Digital Shadows Gets $14M To Keep Growing Its Digital Risk Scanning Service

UK cyber security startup Digital Shadows, which sells a SaaS service to businesses wanting to monitor and manage potential risks by keeping tabs on activity related to their digital footprint — has closed a $14 million Series B funding round, led by Trinity Ventures. As part of the investment, Trinity’s Fred Wang has joined the Digital Shadows board.

Existing investors Storm Ventures, TenEleven Ventures and Passion Capital also participated in the round, along with new investor Paladin Capital Group. It last raised about a year ago when it took in an $8 million Series A round. CEO Alastair Paterson told TechCrunch the new funding will be used “across the board” to keep growing the business.

“It’s not focused on a single area of the company. It’s across the board. So it’s more product and engineering in London. It’s a lot more sales and marketing in the US and some in Europe. And in addition to that we’ve got the service delivery team and the research that we do, on the security side, that we’re enhancing. So it’s everything really.”

“It’s all about scaling up for us because we’re seeing the demand’s there in the market so it’s about getting access to as much of that market as possible and then being able to deliver the service,” he adds.

Digital Shadows’ flagship product, SearchLight, is a continuous real-time scan of more than 100 million data sources online and on the deep and dark web — cross referencing customer specific data with the monitored sources to flag up instances where data might have inadvertently been posted online, for instance, or where a data breach or other unwanted disclosure might be occurring. The service also monitors any threat-related chatter about the company, such as potential hackers discussing specific attack vectors. It calls the service it offers “cyber situational awareness”.

“We found a folder of over 3,000 documents belonging to a financial institution that included designs to their ATM network that was accidentally shared,” says Paterson, giving some examples of the sorts of intel it turns up for customers. “One from only a week ago we found the admin passwords to a West Coast test firm’s database that was shared online on a coding site. So they were able to get that taken down, and change the passwords very quickly.

“On the threat side we dig up plenty of contextual data about adversaries. In one case we found an employee of a bank selling their customer data online on one of the Tor network forums. We’re sending multiple of these a day through.”

In order not to swamp its customers with too much data it has a team of analysts filtering and vetting the harvested intel to cut out any false positives. “We only send a handful of analyst-verified incidents to our clients,” he says. “Those are sent in real-time by email alert but the main delivery method is a SaaS portal that we have.”

How is Digital Shadows able to track down such particular needles amid such a massive and dynamic digital haystack (to borrow another oft-used metaphor in tech)? Firstly by having access to very specific customer data. Paterson notes that when it onboards new users it does so by setting up a customer configuration that includes core data such as keywords, subsidiaries, employees, and can even include uploading sample code. “It’s hugely customizable which really helps us find the right information,” he notes.

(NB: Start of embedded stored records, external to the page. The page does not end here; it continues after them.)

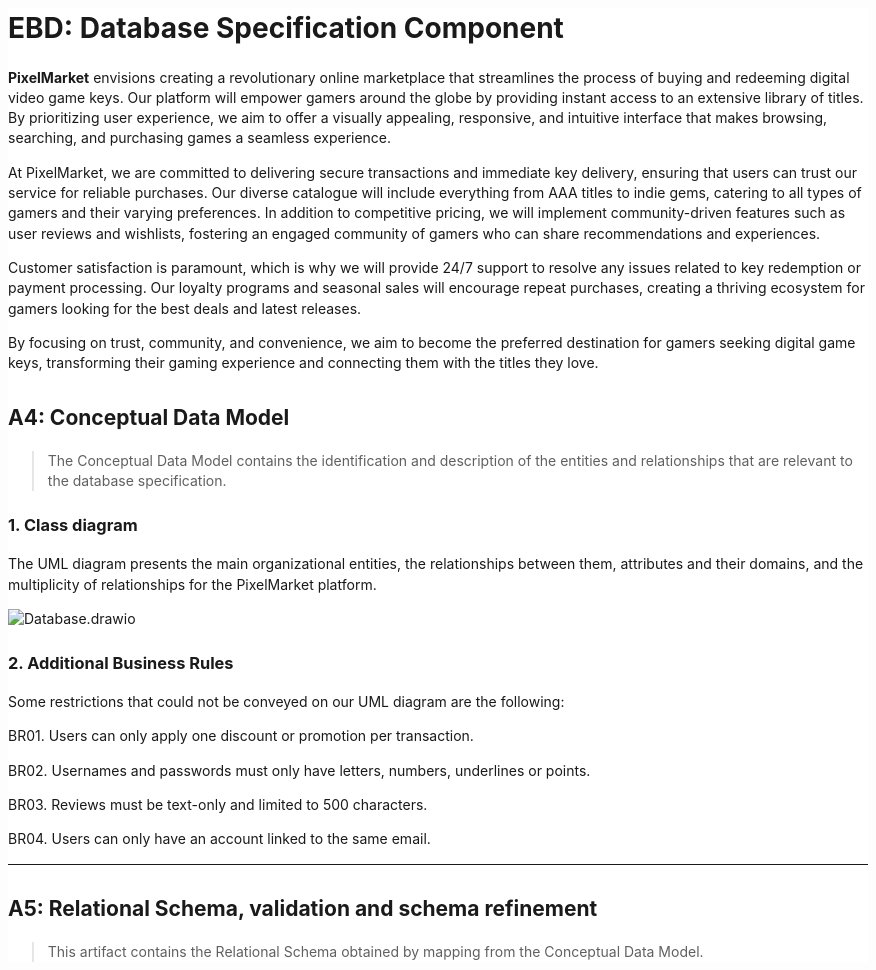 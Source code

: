 # EBD: Database Specification Component

**PixelMarket** envisions creating a revolutionary online marketplace that streamlines the process of buying and redeeming digital video game keys. Our platform will empower gamers around the globe by providing instant access to an extensive library of titles. By prioritizing user experience, we aim to offer a visually appealing, responsive, and intuitive interface that makes browsing, searching, and purchasing games a seamless experience.

At PixelMarket, we are committed to delivering secure transactions and immediate key delivery, ensuring that users can trust our service for reliable purchases. Our diverse catalogue will include everything from AAA titles to indie gems, catering to all types of gamers and their varying preferences. In addition to competitive pricing, we will implement community-driven features such as user reviews and wishlists, fostering an engaged community of gamers who can share recommendations and experiences.

Customer satisfaction is paramount, which is why we will provide 24/7 support to resolve any issues related to key redemption or payment processing. Our loyalty programs and seasonal sales will encourage repeat purchases, creating a thriving ecosystem for gamers looking for the best deals and latest releases.

By focusing on trust, community, and convenience, we aim to become the preferred destination for gamers seeking digital game keys, transforming their gaming experience and connecting them with the titles they love.

## A4: Conceptual Data Model

> The Conceptual Data Model contains the identification and description of the entities and relationships that are relevant to the database specification.

### 1. Class diagram

The UML diagram presents the main organizational entities, the relationships between them, attributes and their domains, and the multiplicity of relationships for the PixelMarket platform.

![Database.drawio](uploads/421e60fa737d6161e69e283505bfc25d/Database.drawio.png)

### 2. Additional Business Rules

Some restrictions that could not be conveyed on our UML diagram are the following:

BR01. Users can only apply one discount or promotion per transaction.

BR02. Usernames and passwords must only have letters, numbers, underlines or points.

BR03. Reviews must be text-only and limited to 500 characters.

BR04. Users can only have an account linked to the same email.

---

## A5: Relational Schema, validation and schema refinement

> This artifact contains the Relational Schema obtained by mapping from the Conceptual Data Model.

Then, on the sources side, it uses a combination of APIs, piggybacking on search engines, plus its own custom crawlers and bots. “It’s a real range of technologies we use,” he says.

Paterson claims the startup has no like-for-like competitors, although certain aspects of the business — such as helping to manage brand reputation — may overlap with other types of services. He describes the core IP of the business as the engineering effort that delivers a “huge” volume of data, coupled with the ability to intelligently filter this with its algorithms.

“It’s a huge amount of data collection from all of those sources in real-time, so it’s quite an engineering effort around that. But then being able to filter out all the noise is the key thing — so that’s a combination of natural language processing and machine-learning. So we have a data science team in London, that’s where all our engineering sits,” he explains.

Eileen Burbidge, partner at Passion Capital which invested in the startup at the seed stage, argues it has a “unique approach”.  “Digital Shadows is a tremendous UK tech success story,” she says. “We first invested in Digital Shadows at its seed stage because of its unique approach to the market, providing truly relevant threat intelligence as part of a much broader offering that reduces the risk and burden of its customers.”

The startup was founded in 2011, but launched the first “true version” of its product (as Paterson puts it) in May 2014. It now has more than 50 enterprise customers, including financial services companies, supermarkets, TV stations, fashion companies, healthcare and energy businesses.

Typically its users are enterprises with more than 1,000 employees, although Paterson says it does have a customer on the West Coast US that’s much smaller (circa 200 employees). He says the service generally appeals to companies “that care about their data and their reputation”.

Now, flush with fresh funding its priority for the next 12 months is scaling up. “Last year we had the really ambitious goal of quadrupling our subscription clients and revenue and we more than achieved that. This year we’re looking to treble,” he adds.